• **Problem requirements**
Look for "quality" in the listing below. Gather each line that contains it.

• **Supplied entries**
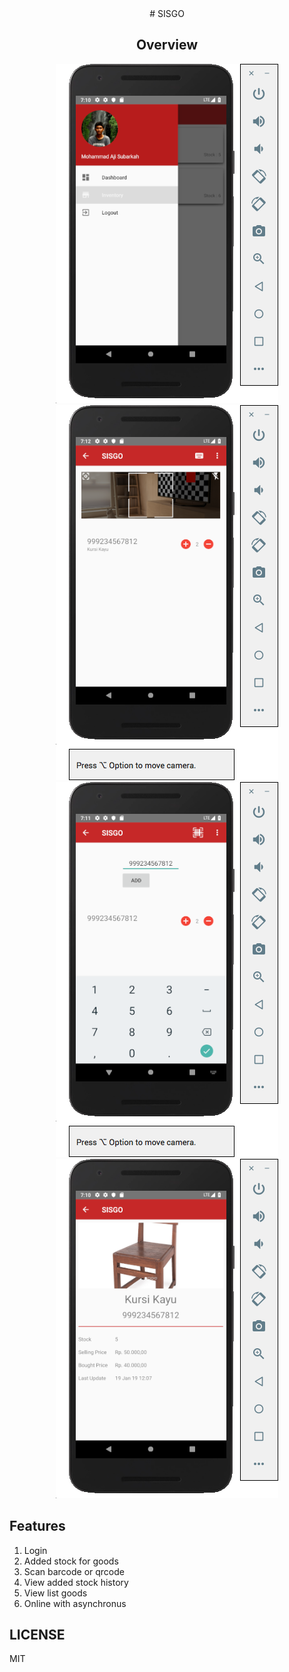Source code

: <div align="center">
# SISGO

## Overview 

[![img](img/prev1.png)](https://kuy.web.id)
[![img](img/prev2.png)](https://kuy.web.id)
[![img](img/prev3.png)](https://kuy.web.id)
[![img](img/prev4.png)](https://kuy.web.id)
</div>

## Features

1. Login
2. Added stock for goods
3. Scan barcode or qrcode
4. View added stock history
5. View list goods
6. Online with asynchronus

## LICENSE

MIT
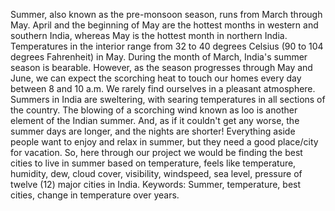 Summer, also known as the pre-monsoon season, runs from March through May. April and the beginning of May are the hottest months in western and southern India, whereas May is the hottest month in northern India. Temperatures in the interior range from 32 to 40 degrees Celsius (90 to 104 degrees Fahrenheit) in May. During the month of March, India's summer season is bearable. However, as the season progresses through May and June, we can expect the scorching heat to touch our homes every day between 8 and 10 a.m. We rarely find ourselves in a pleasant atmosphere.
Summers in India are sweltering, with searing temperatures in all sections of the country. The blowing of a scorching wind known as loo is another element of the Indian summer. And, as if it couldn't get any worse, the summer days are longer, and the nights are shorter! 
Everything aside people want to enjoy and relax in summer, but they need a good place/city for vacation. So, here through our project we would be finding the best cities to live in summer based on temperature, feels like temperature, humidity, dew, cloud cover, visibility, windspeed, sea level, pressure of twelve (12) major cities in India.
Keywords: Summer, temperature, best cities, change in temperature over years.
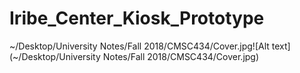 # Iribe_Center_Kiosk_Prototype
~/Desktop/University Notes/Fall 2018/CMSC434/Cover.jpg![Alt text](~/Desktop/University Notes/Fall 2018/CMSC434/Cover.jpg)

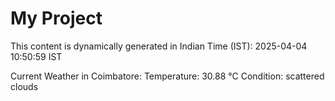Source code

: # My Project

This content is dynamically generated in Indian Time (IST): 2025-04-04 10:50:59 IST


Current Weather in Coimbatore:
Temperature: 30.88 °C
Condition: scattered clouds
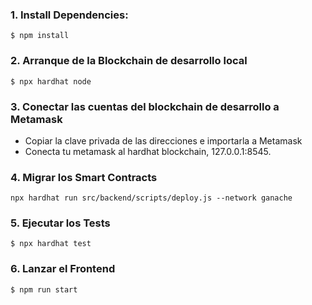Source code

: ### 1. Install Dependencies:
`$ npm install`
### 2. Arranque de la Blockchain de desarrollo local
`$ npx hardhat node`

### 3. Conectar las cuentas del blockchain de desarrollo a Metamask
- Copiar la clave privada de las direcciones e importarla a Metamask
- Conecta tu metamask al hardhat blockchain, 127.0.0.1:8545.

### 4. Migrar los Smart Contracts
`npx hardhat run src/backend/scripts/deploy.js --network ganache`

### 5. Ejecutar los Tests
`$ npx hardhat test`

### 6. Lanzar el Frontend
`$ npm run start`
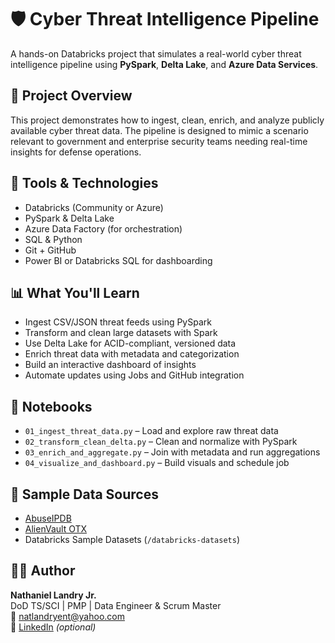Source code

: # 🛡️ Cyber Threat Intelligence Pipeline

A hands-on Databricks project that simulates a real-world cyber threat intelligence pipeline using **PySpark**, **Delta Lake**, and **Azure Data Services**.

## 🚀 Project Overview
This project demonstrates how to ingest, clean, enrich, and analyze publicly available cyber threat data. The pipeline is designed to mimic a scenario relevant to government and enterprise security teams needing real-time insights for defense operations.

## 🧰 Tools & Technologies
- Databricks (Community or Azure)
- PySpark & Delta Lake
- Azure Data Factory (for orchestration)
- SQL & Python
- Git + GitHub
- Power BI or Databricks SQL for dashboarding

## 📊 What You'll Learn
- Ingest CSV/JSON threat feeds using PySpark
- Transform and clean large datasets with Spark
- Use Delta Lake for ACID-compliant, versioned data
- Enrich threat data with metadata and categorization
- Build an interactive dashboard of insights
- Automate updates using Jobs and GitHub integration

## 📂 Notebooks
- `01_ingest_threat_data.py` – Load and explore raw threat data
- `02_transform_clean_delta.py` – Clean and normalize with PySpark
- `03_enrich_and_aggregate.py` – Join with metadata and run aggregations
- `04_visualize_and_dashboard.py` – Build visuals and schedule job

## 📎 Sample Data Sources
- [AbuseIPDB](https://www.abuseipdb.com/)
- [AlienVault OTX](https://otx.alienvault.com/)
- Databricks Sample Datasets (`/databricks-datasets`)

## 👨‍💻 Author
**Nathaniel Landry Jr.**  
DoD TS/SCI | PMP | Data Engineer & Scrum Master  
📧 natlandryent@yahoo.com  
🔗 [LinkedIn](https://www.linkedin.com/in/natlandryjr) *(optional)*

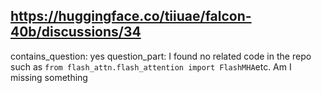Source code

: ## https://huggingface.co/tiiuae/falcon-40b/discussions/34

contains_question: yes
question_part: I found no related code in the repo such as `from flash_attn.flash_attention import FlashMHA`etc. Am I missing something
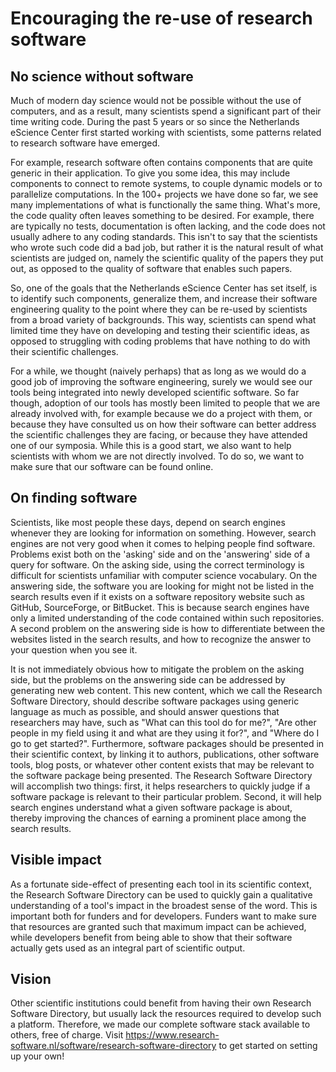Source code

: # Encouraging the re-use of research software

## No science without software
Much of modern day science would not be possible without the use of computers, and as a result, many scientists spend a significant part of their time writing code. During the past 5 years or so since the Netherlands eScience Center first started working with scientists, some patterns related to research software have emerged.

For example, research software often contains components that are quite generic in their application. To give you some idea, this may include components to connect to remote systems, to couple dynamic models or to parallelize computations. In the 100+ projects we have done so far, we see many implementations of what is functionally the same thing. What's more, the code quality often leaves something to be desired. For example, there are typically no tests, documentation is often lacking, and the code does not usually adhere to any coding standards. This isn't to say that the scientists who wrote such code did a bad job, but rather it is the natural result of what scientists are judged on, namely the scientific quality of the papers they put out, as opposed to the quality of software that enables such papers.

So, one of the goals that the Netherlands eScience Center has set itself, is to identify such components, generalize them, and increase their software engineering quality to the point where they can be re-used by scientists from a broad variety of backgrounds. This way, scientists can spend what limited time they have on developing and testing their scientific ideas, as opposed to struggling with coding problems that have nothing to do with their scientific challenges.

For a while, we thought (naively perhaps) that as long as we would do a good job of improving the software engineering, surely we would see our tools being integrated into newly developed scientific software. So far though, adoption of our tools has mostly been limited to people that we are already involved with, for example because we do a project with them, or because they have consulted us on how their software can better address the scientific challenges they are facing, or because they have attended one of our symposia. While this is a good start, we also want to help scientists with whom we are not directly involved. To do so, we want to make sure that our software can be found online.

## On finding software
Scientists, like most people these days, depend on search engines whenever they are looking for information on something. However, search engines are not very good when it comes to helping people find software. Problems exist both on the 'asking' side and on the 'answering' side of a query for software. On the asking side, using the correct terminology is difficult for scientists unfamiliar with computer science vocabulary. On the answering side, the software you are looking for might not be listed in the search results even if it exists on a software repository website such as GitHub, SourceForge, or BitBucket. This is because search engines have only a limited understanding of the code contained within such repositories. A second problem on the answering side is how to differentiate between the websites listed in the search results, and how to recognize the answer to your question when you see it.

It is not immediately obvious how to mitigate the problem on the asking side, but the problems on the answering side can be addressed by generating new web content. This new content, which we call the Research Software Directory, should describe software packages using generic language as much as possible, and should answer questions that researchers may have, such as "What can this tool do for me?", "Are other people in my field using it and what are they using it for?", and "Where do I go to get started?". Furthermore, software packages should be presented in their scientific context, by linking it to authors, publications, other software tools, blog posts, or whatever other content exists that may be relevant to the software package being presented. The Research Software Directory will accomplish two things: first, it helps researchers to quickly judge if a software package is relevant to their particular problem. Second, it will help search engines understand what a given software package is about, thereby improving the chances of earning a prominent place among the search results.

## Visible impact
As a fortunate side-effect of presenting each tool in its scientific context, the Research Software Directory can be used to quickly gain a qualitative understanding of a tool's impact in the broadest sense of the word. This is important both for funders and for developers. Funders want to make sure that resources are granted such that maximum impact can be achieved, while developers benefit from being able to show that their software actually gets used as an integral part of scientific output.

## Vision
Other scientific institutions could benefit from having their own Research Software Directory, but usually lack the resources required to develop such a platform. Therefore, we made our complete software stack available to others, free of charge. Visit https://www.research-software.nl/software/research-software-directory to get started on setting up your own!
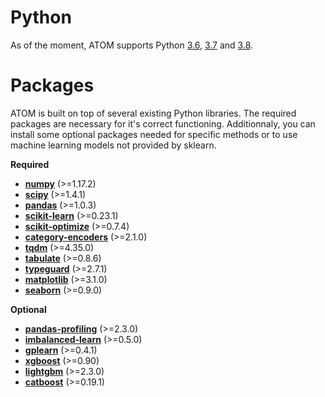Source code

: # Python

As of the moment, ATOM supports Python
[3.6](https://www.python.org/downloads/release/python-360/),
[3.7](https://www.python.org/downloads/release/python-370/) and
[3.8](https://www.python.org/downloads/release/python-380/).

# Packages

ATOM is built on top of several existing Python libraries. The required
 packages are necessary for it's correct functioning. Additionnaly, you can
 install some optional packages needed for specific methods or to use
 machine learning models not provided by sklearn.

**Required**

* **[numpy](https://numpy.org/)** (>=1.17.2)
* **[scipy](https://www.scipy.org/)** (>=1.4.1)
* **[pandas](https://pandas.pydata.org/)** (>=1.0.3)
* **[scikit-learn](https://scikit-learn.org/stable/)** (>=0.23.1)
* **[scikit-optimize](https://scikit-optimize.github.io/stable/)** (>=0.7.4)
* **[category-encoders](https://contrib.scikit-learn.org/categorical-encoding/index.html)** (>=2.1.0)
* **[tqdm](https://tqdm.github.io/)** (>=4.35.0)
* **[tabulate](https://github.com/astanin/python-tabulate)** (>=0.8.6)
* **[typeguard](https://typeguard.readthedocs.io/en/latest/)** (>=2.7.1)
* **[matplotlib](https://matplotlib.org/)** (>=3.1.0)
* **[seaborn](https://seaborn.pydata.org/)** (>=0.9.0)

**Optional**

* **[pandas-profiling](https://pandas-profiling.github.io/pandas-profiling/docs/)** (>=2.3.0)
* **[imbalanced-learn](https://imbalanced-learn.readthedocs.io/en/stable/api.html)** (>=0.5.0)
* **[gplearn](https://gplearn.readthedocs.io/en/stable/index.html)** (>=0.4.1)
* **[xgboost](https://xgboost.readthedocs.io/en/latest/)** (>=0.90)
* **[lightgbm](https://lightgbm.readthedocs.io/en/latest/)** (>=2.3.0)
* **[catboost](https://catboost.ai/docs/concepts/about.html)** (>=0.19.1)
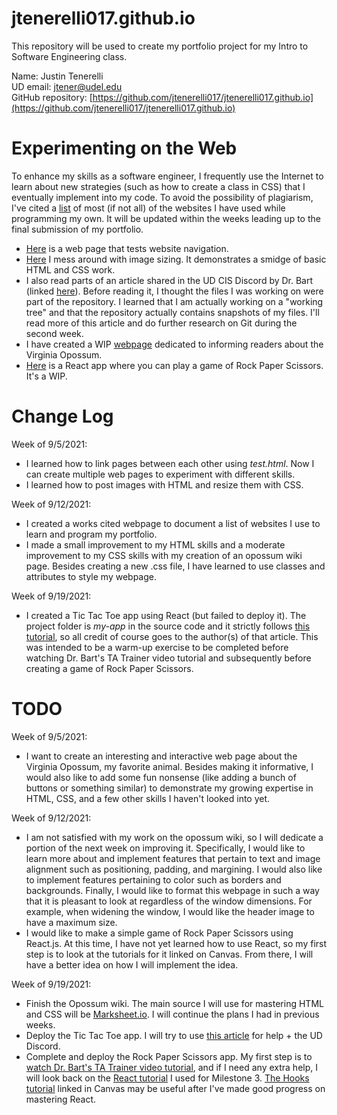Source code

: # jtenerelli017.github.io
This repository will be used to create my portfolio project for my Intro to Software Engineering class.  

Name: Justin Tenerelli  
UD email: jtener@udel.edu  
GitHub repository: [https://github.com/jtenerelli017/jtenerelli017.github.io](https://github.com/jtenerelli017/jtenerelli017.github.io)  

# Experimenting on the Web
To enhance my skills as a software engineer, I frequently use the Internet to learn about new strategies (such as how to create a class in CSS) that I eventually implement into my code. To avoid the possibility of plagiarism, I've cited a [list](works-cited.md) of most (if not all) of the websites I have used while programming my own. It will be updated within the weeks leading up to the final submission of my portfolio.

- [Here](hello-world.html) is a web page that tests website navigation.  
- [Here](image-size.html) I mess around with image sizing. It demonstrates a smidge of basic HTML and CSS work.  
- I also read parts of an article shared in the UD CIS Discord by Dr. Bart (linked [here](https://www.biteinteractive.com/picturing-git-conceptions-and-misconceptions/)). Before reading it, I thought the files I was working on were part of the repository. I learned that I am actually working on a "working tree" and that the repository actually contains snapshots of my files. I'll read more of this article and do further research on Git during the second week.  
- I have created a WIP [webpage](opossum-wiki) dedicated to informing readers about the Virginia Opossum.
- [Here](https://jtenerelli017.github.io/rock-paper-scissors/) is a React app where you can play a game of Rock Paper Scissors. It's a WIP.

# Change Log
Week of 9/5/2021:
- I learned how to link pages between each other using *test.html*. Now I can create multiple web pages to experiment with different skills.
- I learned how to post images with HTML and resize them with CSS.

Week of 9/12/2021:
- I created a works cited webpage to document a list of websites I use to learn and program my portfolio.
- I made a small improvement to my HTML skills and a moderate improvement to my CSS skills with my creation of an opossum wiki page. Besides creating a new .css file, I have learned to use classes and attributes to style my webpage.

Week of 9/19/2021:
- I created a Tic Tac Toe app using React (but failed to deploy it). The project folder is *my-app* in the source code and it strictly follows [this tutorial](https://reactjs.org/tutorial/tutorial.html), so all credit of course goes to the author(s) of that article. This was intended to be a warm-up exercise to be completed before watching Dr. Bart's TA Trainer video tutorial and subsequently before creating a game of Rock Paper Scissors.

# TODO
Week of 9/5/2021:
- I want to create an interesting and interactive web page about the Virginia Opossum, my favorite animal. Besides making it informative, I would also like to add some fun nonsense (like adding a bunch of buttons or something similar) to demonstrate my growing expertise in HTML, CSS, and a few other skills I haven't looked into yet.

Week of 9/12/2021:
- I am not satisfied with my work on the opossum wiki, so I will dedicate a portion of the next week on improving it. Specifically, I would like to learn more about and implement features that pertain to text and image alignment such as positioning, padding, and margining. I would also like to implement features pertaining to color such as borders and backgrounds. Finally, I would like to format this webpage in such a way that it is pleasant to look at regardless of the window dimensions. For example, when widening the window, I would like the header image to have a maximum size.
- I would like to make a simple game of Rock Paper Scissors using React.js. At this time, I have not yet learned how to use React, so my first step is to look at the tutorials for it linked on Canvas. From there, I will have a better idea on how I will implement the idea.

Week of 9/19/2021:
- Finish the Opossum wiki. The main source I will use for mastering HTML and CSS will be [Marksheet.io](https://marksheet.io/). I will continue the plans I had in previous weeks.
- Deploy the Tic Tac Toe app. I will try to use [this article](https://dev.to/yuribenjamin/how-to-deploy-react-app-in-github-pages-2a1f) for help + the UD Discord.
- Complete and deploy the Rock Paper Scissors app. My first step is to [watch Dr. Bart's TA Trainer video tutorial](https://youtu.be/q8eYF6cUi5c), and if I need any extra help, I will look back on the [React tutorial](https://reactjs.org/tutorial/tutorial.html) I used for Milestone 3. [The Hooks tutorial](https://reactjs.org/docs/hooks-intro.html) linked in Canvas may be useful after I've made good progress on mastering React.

• **Output**
For example, research software often contains components that are quite generic in their application. To give you some idea, this may include components to connect to remote systems, to couple dynamic models or to parallelize computations. In the 100+ projects we have done so far, we see many implementations of what is functionally the same thing. What's more, the code quality often leaves something to be desired. For example, there are typically no tests, documentation is often lacking, and the code does not usually adhere to any coding standards. This isn't to say that the scientists who wrote such code did a bad job, but rather it is the natural result of what scientists are judged on, namely the scientific quality of the papers they put out, as opposed to the quality of software that enables such papers.
So, one of the goals that the Netherlands eScience Center has set itself, is to identify such components, generalize them, and increase their software engineering quality to the point where they can be re-used by scientists from a broad variety of backgrounds. This way, scientists can spend what limited time they have on developing and testing their scientific ideas, as opposed to struggling with coding problems that have nothing to do with their scientific challenges.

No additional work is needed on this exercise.